Originally Posted by
samii1017
Code:
float enterYourNumber(){
double number = 0;
printf("Enter the number. \n");
scanf("%lf", &number);
}//End enterYourNumber
That function does not work. It does prompt the user for a number, and it tries to parse a double from the standard input. You do not check whether the scanf() succeeds or fails (it returns the number of successful conversions it did, or EOF if there is no more input or input does not match fixed characters in the pattern). And, you don't do anything with the parsed number, either.

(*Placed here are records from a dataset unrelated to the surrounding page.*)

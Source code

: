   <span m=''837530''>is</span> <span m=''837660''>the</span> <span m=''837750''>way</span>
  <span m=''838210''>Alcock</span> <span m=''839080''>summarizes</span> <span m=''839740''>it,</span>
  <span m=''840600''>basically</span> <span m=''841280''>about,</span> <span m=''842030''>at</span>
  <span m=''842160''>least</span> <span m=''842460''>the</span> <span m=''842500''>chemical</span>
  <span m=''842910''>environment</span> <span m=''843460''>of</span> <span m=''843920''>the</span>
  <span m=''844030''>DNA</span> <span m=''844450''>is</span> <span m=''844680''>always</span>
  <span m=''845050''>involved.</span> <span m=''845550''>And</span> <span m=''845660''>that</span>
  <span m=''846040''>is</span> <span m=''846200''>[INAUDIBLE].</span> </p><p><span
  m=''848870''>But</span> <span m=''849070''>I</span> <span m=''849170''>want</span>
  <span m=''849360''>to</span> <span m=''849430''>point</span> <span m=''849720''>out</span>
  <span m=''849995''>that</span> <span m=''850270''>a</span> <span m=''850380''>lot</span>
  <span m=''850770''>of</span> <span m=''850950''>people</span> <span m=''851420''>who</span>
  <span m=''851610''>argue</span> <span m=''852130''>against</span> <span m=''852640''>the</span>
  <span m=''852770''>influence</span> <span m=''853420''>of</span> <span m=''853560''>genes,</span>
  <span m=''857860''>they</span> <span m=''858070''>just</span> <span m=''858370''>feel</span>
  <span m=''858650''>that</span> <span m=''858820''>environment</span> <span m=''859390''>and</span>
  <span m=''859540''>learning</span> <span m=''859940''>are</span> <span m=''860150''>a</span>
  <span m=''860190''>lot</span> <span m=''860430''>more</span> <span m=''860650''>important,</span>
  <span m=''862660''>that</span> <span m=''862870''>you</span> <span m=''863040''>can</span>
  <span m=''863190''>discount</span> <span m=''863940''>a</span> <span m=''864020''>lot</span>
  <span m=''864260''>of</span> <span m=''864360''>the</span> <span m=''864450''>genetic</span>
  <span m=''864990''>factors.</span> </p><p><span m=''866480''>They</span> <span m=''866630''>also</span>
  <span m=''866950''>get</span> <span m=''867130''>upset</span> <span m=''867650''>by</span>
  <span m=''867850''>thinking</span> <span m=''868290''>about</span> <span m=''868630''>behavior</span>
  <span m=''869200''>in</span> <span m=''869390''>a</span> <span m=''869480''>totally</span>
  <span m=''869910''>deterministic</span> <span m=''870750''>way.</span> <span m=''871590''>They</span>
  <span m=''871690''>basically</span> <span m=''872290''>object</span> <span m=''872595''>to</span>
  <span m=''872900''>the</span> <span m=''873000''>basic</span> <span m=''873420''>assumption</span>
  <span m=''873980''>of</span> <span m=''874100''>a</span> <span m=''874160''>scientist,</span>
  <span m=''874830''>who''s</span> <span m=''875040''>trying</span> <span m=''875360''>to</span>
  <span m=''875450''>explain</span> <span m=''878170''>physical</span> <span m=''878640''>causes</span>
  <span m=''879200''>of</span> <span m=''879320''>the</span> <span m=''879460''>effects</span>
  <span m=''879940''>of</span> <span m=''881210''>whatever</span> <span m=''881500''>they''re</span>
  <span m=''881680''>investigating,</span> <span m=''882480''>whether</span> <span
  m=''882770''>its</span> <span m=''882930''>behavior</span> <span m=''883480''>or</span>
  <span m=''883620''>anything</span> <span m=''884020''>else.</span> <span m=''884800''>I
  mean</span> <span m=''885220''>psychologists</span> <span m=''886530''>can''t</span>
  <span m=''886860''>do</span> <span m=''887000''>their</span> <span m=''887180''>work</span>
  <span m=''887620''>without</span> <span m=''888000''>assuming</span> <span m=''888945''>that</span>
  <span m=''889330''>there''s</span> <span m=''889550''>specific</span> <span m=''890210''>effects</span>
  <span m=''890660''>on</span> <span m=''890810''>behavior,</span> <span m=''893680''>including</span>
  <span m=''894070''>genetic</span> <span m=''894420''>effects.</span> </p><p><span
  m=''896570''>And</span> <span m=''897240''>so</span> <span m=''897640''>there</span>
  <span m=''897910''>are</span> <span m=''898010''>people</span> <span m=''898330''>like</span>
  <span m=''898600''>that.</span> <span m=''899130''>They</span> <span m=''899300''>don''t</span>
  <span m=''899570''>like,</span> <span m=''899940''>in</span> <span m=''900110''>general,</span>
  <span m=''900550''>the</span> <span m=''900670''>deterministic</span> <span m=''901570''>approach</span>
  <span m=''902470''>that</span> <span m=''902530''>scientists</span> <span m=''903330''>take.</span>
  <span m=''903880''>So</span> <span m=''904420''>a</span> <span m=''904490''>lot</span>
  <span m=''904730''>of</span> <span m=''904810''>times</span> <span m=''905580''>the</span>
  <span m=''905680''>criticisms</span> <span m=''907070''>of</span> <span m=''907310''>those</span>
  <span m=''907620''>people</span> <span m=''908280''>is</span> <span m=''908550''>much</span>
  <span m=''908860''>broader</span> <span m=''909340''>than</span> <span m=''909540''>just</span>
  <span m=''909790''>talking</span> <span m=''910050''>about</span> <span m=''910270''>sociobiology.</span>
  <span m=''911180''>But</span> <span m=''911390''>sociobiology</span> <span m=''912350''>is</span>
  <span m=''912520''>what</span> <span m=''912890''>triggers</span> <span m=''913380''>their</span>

Assume you rewrite your function to a different logic: Read numbers from input, storing them into an array, repeating until there is no more room in the array, no more input, or you encounter a non-numeric input. Your function could be something like
Code:
int read_numbers(double *const number, const int numbers, FILE *const in)
{
int n = 0;
/* Read numbers from in, until no more room in array. */
while (n < numbers) {
/* Try reading the next number. */
if (fscanf(in, " %lf", &number[n]) == 1) {
/* A number was read successfully. */
n++;
} else {
/* Not a number, or no more input. Break out of while loop. */
break;
}
}
/* Return the number of numbers read. */
return n;
}
In your main(), you'd need something along the lines of
Code:
#define NUMBERS_MAX 500
int main(void)
{
double input[NUMBERS_MAX];
int inputs;
/* some kind of printf() to ask the user for numbers, and to
* end the list with anything non-numeric, like end or = or * or !
* or just Ctrl+Z (in Windows) or Ctrl+D (in Linux/BSD/Mac OS X).
*/
inputs = read_numbers(input, NUMBERS_MAX, stdin);
/* you now have 'inputs' numbers in 'input',
* from input[0] to input[inputs-1].
* Use some kind of a loop -- you'll need a new int
* variable in the loop -- to print them out.